Creating Multidimensionality: Ozioma the Wicked edition
The fourth story in Unnatural Creatures, Ozioma the Wicked, is equal parts amazing and frustrating. The parts I am most frustrated with are also the parts that ring most true (mainly the contradictions bother me but they also bother me in my life outside of books). What’s frustrating is how many questions this story raises about treatment of women and of the economically disadvantaged and how interwoven it is– but that’s what makes the story so good and why it isn’t a flat story. (Warning: Thar be spoilers below!)
How Okorafor makes the universe multidimensional:
1) Don’t be afraid of contradictions.
Example 1: Ozioma is wicked because she can talk to snakes, even though their goddess, Aida-Wedo, is half-snake.
Snakes are a deadly pest where Ozioma lives in rural Nigeria. On the one hand it makes sense that anyone associating with snakes, even if that person saves people from snakes, is seen as wicked. However their goddess, Aida-Wedo, is part woman and part snake. It seems weird, and this may be the Christian in me, that something that shares a feature with their goddess, even if it is deadly, would be respected and anyone associated with them would also be respected.
Example 2: Females are less important even though they worship a female deity. (The direct quote is, “”Only her mother would disagree [that Ozioma is wicked], but her mother was a mere fourth wife to a dead yam farmer. So no one cared what she thought.”)
This is another duality that perhaps I’m not catching on because of how I’ve been raised: how can they praise a goddess and not treat women equally? Part of it may also be a socioeconomic issue where they are less important because they are poorer but the fact that it’s a woman without a man and not the first wife also matters. By extension Ozioma doesn’t matter. This of course has my brain spinning as many options as I can come up with: would it be different if her father could speak up for her? would it be different if the mother were the first wife? would it be different if the yam farmer was the richest man in town? or if the yam farmer was a local leader? would it be different if Ozioma was a male? I don’t know. But this is the world we live in. One full of contradictions. I can remember being told in church that it is Adam and Eve in the Bible not Adam and Steve– as if we need an exact example from a book to tell us we should treat everyone equally and love everyone (which is Bible’s main message). Plus it says some not so great things about women in the Bible (I was particularly obsessed with how a woman becomes an adulteress after divorce but it said nothing about a man when I was in middle school.)
2) Questions can go unanswered as long as the story resolves.

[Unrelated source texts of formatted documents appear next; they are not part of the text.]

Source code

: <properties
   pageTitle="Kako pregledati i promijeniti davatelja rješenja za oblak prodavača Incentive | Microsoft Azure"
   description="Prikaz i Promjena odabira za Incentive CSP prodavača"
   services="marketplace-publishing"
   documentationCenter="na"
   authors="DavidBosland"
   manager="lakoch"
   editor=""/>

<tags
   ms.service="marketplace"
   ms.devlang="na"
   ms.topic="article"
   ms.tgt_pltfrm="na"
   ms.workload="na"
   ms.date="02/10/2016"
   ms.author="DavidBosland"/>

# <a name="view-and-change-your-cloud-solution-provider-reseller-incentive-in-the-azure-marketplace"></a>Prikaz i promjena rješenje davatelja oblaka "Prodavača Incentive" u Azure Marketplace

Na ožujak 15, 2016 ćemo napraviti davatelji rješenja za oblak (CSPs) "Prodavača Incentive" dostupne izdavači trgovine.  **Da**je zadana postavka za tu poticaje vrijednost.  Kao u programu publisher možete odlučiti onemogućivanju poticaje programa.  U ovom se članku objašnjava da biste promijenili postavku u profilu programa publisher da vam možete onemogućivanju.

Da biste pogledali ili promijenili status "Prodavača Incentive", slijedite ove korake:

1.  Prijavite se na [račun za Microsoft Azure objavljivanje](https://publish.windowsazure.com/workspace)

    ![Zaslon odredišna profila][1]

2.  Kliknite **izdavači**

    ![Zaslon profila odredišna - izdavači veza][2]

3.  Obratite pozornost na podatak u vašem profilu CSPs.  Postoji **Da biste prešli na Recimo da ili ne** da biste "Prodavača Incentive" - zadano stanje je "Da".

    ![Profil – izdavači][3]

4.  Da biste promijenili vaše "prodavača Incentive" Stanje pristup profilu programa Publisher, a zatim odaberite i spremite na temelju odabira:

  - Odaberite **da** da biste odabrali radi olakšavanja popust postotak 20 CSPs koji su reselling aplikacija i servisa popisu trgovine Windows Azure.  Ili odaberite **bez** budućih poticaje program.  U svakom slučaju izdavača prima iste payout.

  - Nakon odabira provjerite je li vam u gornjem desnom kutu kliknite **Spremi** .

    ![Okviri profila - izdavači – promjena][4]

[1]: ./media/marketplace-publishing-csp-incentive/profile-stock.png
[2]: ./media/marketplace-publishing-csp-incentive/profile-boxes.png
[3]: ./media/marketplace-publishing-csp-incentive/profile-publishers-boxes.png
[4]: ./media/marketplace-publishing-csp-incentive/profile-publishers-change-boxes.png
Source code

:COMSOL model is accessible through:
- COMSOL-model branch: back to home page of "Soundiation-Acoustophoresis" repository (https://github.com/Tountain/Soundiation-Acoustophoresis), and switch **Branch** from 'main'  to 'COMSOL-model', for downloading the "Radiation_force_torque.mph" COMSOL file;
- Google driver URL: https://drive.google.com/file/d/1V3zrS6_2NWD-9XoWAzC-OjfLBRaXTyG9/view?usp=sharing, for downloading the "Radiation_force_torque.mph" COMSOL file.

Besides all the questions about the contradictions that come up I was left wondering if the ladder on the tree was always there and if so how have they never had this problem before? Judging from the description the narrator gives and Ozioma’s own thoughts I don’t think the ladder is always there but at the end the ladder doesn’t recede which makes me wonder if it always is there. Or if they had, is that why Ozioma didn’t question this being claiming a tree that wasn’t his to take? Maybe the reason Ozioma doesn’t tell the being is because she knows it can kill her and although she’ll die for her town, she won’t provoke the being by saying, “That’s not yours.” I also wondered why no one, not even Ozioma, prayed to Aida-Wedo to save them. I think this is another Christian mindset though because my friend who is a non-practicing Pagan says that you don’t want the attention of your deities, because if they decide to pay attention whatever they do, “is on you baby girl” (as my friend says).
3) Bring in small details that go to every sense.
The descriptions of the ingredients in Ozioma’s stew makes my mouth water even though I think onions are the spawn of bad taste and bad texture (unless they’ve been caramelized). “She’d cut the onions with care, savored in the soft, firm perfection of the red tomatoes, shaken in a combination of thyme, red pepper, salt, and curry, and marveled at the greenness of the greens.” There’s more food descriptions but I’ll spare you the need to go get a snack involving baked chicken and all the other ingredients.
It’s raining during the encounter and there are continual small reminders about it. Water droplets falling from a man’s lips as he speaks, her clothing is soaked, and rain beading on the snake’s head. While there isn’t a full range of senses being used (smell, taste, sound) for the rain, I can understand if Ozioma isn’t tasting the rain or hearing the plink plink plink of water hitting the ground because she has more pressing concerns on her mind.